I love flowers, but I’ve made peace with making do with the cut variety, after trying and failing to grow my own in recent years. Our patio bears the dessicated graves of my attempts at horticulture; dried out pots of dead geraniums, poppies, herbs, tomatoes…
Each is like a failed relationship. I’m full of enthusiasm when we meet, and take them home recklessly. In the first bloom of our time together I’m overzealous, offering more water than they can ever need, smothering them.
But as time goes on, they slip my mind more and more. Other pursuits are easier, more interesting. And suddenly I’m indulging in a glass of wine on the balcony and look down and they’re dead. Occasionally I catch their death throes, too far gone to resurrect but just alive enough to droop accusingly.
I can’t handle the guilt any more. I don’t even try.

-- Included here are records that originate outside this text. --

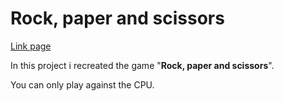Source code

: # Rock, paper and scissors
[Link page](https://vlunaklick.github.io/calculator_top/)

In this project i recreated the game "**Rock, paper and scissors**".

You can only play against the CPU.
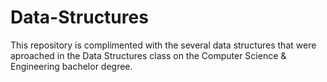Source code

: # Data-Structures
This repository is complimented with the several data structures that were aproached in the Data Structures class on the Computer Science &amp; Engineering bachelor degree.
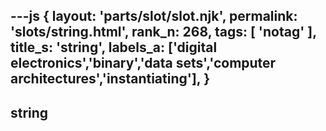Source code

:---js
{
  layout: 'parts/slot/slot.njk',
  permalink: 'slots/string.html',
  rank_n: 268,
  tags: [ 'notag' ],
  title_s: 'string',
  labels_a: ['digital electronics','binary','data sets','computer architectures','instantiating'],
}
---
## string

So imagine my surprise when a truly gorgeous orchid I was given years ago, and which has laid dormant since, presented with buds a week or two ago.
It was like a sign.
“It’s ok, Clare!” the buds proclaimed. “You CAN be neglectful and selfish but there is a chance that love – sorry, FLOWERS will find you anyway!”

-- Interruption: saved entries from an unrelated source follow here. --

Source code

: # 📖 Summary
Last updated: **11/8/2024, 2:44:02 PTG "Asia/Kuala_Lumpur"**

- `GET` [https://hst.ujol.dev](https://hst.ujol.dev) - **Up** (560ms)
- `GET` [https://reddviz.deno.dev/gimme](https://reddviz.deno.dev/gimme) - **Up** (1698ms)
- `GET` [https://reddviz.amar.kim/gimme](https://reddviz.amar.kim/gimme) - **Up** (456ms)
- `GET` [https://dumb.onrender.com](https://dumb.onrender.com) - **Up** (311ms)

I was triumphant. I took a photo of the buds each day, plotting a scintillating stop-motion film with which to bore all those who scoffed at my lack of green thumbs.

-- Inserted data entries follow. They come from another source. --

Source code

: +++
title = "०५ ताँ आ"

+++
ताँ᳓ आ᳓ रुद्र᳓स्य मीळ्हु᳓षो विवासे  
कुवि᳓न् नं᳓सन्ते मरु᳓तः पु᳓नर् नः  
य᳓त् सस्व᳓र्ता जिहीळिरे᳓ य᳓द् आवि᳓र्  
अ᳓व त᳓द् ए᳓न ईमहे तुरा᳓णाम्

But, as Blair Waldorf would say in her infinite wisdom, “signs are for the religious, the superstitious and the lower class.”
This morning I looked out the window and the buds have somehow been snapped off the plant. It could have been the recent wind and rain, or a rogue animal, or any number of things. But I can’t shake a niggling guilt that if I’d tried harder, if I’d staked the stem to support the weight of the growing flowers, if I’d been more vigilant, I could still be expecting those decadent, exotic pink petals.